Description: Add request headers. Pipe-separated name:value pairs.

Usage:

annotations:
  haproxy-ingress.github.io/headers: "X-Custom-Header:value|X-Another:test"

SSL Features

haproxy-ingress.github.io/ssl-passthrough

Status: ✅ Supported

Description: Enable TCP-level SSL passthrough (Layer 4) where HAProxy routes based on SNI without terminating SSL.

Usage:

apiVersion: networking.k8s.io/v1
kind: Ingress
metadata:
  name: ssl-passthrough-example
  annotations:
    haproxy-ingress.github.io/ssl-passthrough: "true"
spec:
  tls:
    - hosts:
        - secure.example.com
  rules:
    - host: secure.example.com
      http:
        paths:
          - path: /
            pathType: Prefix
            backend:
              service:
                name: secure-backend
                port:
                  number: 443

Implementation notes:

  • Uses SNI-based routing in TCP mode
  • Backend receives encrypted traffic and terminates SSL
  • HTTP-level features (headers, path rewriting) are not available for passthrough traffic
  • Mixed passthrough and termination on different hosts is supported

Authentication

haproxy-ingress.github.io/auth-secret

Status: ✅ Supported

Description: Enable basic authentication using credentials from a Kubernetes Secret.

Related annotations:

Annotation Description Default
auth-secret Secret name (or namespace/name) -
auth-realm Authentication realm Restricted

Usage:

annotations:
  haproxy-ingress.github.io/auth-secret: "basic-auth"
  haproxy-ingress.github.io/auth-realm: "Protected Area"

Secret format:

apiVersion: v1
kind: Secret
metadata:
  name: basic-auth
type: Opaque
data:
  # Key: username, Value: base64-encoded bcrypt hash (NOT htpasswd format)
  admin: JDJ5JDA1JG1OMVdWazVRbmJnNFF3ZEFkWGJmei44YjNjZUg2UTVLT1ZDS3hSMklrTkFmSmdMaTVwSUtX

Generate password hash:

htpasswd -nbB admin mypassword | cut -d: -f2 | base64 -w0

External Authentication

The library wires the haproxy-ingress.github.io/auth-* annotation family to the SPOA hub's external-auth plugin (v0.3.0+).
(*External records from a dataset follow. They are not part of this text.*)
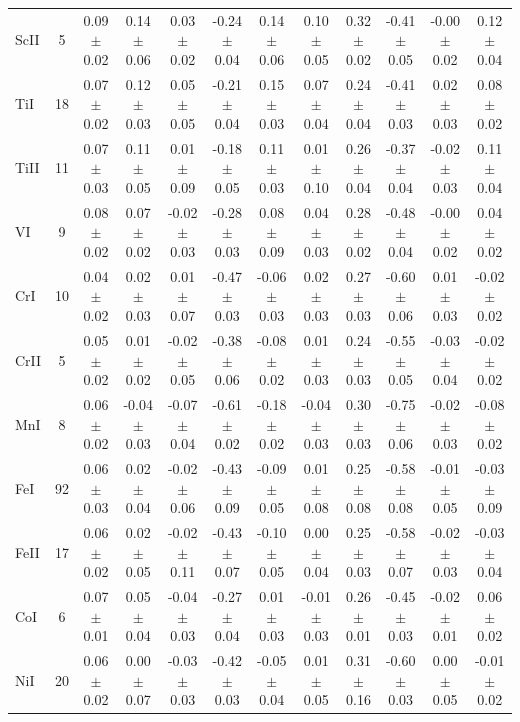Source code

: \documentclass[oneside]{emulateapj}
\begin{document}
\begin{table}
\begin{tabular}{lccccccccccc}
ScII & 5 & 0.09 $\pm$ 0.02 & 0.14 $\pm$ 0.06 & 0.03 $\pm$ 0.02 & -0.24 $\pm$ 0.04 & 0.14 $\pm$ 0.06 & 0.10 $\pm$ 0.05 & 0.32 $\pm$ 0.02 & -0.41 $\pm$ 0.05 & -0.00 $\pm$ 0.02 & 0.12 $\pm$ 0.04 \\
TiI & 18 & 0.07 $\pm$ 0.02 & 0.12 $\pm$ 0.03 & 0.05 $\pm$ 0.05 & -0.21 $\pm$ 0.04 & 0.15 $\pm$ 0.03 & 0.07 $\pm$ 0.04 & 0.24 $\pm$ 0.04 & -0.41 $\pm$ 0.03 & 0.02 $\pm$ 0.03 & 0.08 $\pm$ 0.02 \\
TiII & 11 & 0.07 $\pm$ 0.03 & 0.11 $\pm$ 0.05 & 0.01 $\pm$ 0.09 & -0.18 $\pm$ 0.05 & 0.11 $\pm$ 0.03 & 0.01 $\pm$ 0.10 & 0.26 $\pm$ 0.04 & -0.37 $\pm$ 0.04 & -0.02 $\pm$ 0.03 & 0.11 $\pm$ 0.04 \\
VI & 9 & 0.08 $\pm$ 0.02 & 0.07 $\pm$ 0.02 & -0.02 $\pm$ 0.03 & -0.28 $\pm$ 0.03 & 0.08 $\pm$ 0.09 & 0.04 $\pm$ 0.03 & 0.28 $\pm$ 0.02 & -0.48 $\pm$ 0.04 & -0.00 $\pm$ 0.02 & 0.04 $\pm$ 0.02 \\
CrI & 10 & 0.04 $\pm$ 0.02 & 0.02 $\pm$ 0.03 & 0.01 $\pm$ 0.07 & -0.47 $\pm$ 0.03 & -0.06 $\pm$ 0.03 & 0.02 $\pm$ 0.03 & 0.27 $\pm$ 0.03 & -0.60 $\pm$ 0.06 & 0.01 $\pm$ 0.03 & -0.02 $\pm$ 0.02 \\
CrII & 5 & 0.05 $\pm$ 0.02 & 0.01 $\pm$ 0.02 & -0.02 $\pm$ 0.05 & -0.38 $\pm$ 0.06 & -0.08 $\pm$ 0.02 & 0.01 $\pm$ 0.03 & 0.24 $\pm$ 0.03 & -0.55 $\pm$ 0.05 & -0.03 $\pm$ 0.04 & -0.02 $\pm$ 0.02 \\
MnI & 8 & 0.06 $\pm$ 0.02 & -0.04 $\pm$ 0.03 & -0.07 $\pm$ 0.04 & -0.61 $\pm$ 0.02 & -0.18 $\pm$ 0.02 & -0.04 $\pm$ 0.03 & 0.30 $\pm$ 0.03 & -0.75 $\pm$ 0.06 & -0.02 $\pm$ 0.03 & -0.08 $\pm$ 0.02 \\
FeI & 92 & 0.06 $\pm$ 0.03 & 0.02 $\pm$ 0.04 & -0.02 $\pm$ 0.06 & -0.43 $\pm$ 0.09 & -0.09 $\pm$ 0.05 & 0.01 $\pm$ 0.08 & 0.25 $\pm$ 0.08 & -0.58 $\pm$ 0.08 & -0.01 $\pm$ 0.05 & -0.03 $\pm$ 0.09 \\
FeII & 17 & 0.06 $\pm$ 0.02 & 0.02 $\pm$ 0.05 & -0.02 $\pm$ 0.11 & -0.43 $\pm$ 0.07 & -0.10 $\pm$ 0.05 & 0.00 $\pm$ 0.04 & 0.25 $\pm$ 0.03 & -0.58 $\pm$ 0.07 & -0.02 $\pm$ 0.03 & -0.03 $\pm$ 0.04 \\
CoI & 6 & 0.07 $\pm$ 0.01 & 0.05 $\pm$ 0.04 & -0.04 $\pm$ 0.03 & -0.27 $\pm$ 0.04 & 0.01 $\pm$ 0.03 & -0.01 $\pm$ 0.03 & 0.26 $\pm$ 0.01 & -0.45 $\pm$ 0.03 & -0.02 $\pm$ 0.01 & 0.06 $\pm$ 0.02 \\
NiI & 20 & 0.06 $\pm$ 0.02 & 0.00 $\pm$ 0.07 & -0.03 $\pm$ 0.03 & -0.42 $\pm$ 0.03 & -0.05 $\pm$ 0.04 & 0.01 $\pm$ 0.05 & 0.31 $\pm$ 0.16 & -0.60 $\pm$ 0.03 & 0.00 $\pm$ 0.05 & -0.01 $\pm$ 0.02 \\

\end{tabular}
\end{table}
\end{document}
When set, each request hits an HTTP auth subrequest before reaching the backend; the auth service's status code decides whether HAProxy forwards the request, redirects to a sign-in URL, or returns 401.

Prerequisites

The SPOA hub sidecar with the external-auth plugin must be enabled:

spoaHub:
  plugins:
    external-auth:
      enabled: true

The hub auto-enables when any plugin is on, and the spoa-hub template library auto-loads when the hub is enabled. See the SPOA Hub operations guide for the full deployment surface.

Host-less rules error at render time

All external-auth annotations key their per-route lookup tables by host+path. An Ingress rule without an explicit host cannot be enforced — silently skipping auth on a route the operator marked protected would be a security failure mode. The chart fails the Helm render with an explicit error identifying the offending Ingress; add a host: to the rule to fix.


haproxy-ingress.github.io/auth-url

Status: ✅ Supported

Description: Auth service URL the SPOA hub calls per request. The plugin appends the original request path, sends a GET (overridable via auth-method), and gates the request based on the response status: 2xx allows, 3xx with auth-signin redirects, anything else returns 401.

Usage:

annotations:
  haproxy-ingress.github.io/auth-url: "https://auth.example.com/check"

Generated HAProxy Configuration:

http-request set-var(txn.auth_url) var(txn.host_match),concat(,txn.path,),map(maps/auth-url.map)
http-request send-spoe-group spoa-hub check-auth-group if { var(txn.auth_url) -m found }
http-request deny deny_status 401 if { var(txn.auth_url) -m found } !{ var(txn.hub.external_auth.allowed) -m bool }

The matching auth-url.map entry:

app.example.com/api https://auth.example.com/check

haproxy-ingress.github.io/auth-signin

Status: ✅ Supported

Description: Browser-flow sign-in URL. When set, an auth failure produces a 302 redirect instead of a 401 — the standard pattern for OIDC / SAML flows where unauthenticated users go to a login page. The deny rule still emits, so routes without auth-signin keep the API-friendly 401.

Usage:

annotations:
  haproxy-ingress.github.io/auth-url: "https://auth.example.com/check"
  haproxy-ingress.github.io/auth-signin: "https://login.example.com/oauth2/start"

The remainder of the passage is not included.